■ **Task directions**:
Show each line of the data below in which "align" occurs.

■ **Source material**:
■ ■ ■

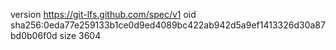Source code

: version https://git-lfs.github.com/spec/v1
oid sha256:0eda77e259133b1ce0d9ed4089bc422ab942d5a9ef1413326d30a87bd0b06f0d
size 3604
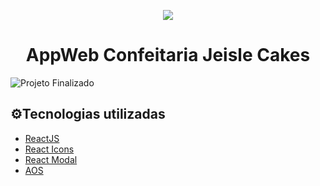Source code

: <p align="center">
<img src="https://user-images.githubusercontent.com/83993439/163728374-4ddab425-9f6f-4ff6-a06c-e4638fc893c3.png"/>
</p>
<h1 align="center"> AppWeb Confeitaria Jeisle Cakes </h1>

![Projeto Finalizado](https://img.shields.io/badge/Status-Finalizado%20--%20Poss%C3%ADvel%20Upgrade-brightgreen)

<h2>⚙️Tecnologias utilizadas</h2>

* [ReactJS](https://reactjs.org/)
* [React Icons](https://react-icons.github.io/react-icons/)
* [React Modal](https://www.npmjs.com/package/react-modal)
* [AOS](https://michalsnik.github.io/aos/)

■ ■ ■

■ **Task result**:
: <p align="center">
<h1 align="center"> AppWeb Confeitaria Jeisle Cakes </h1>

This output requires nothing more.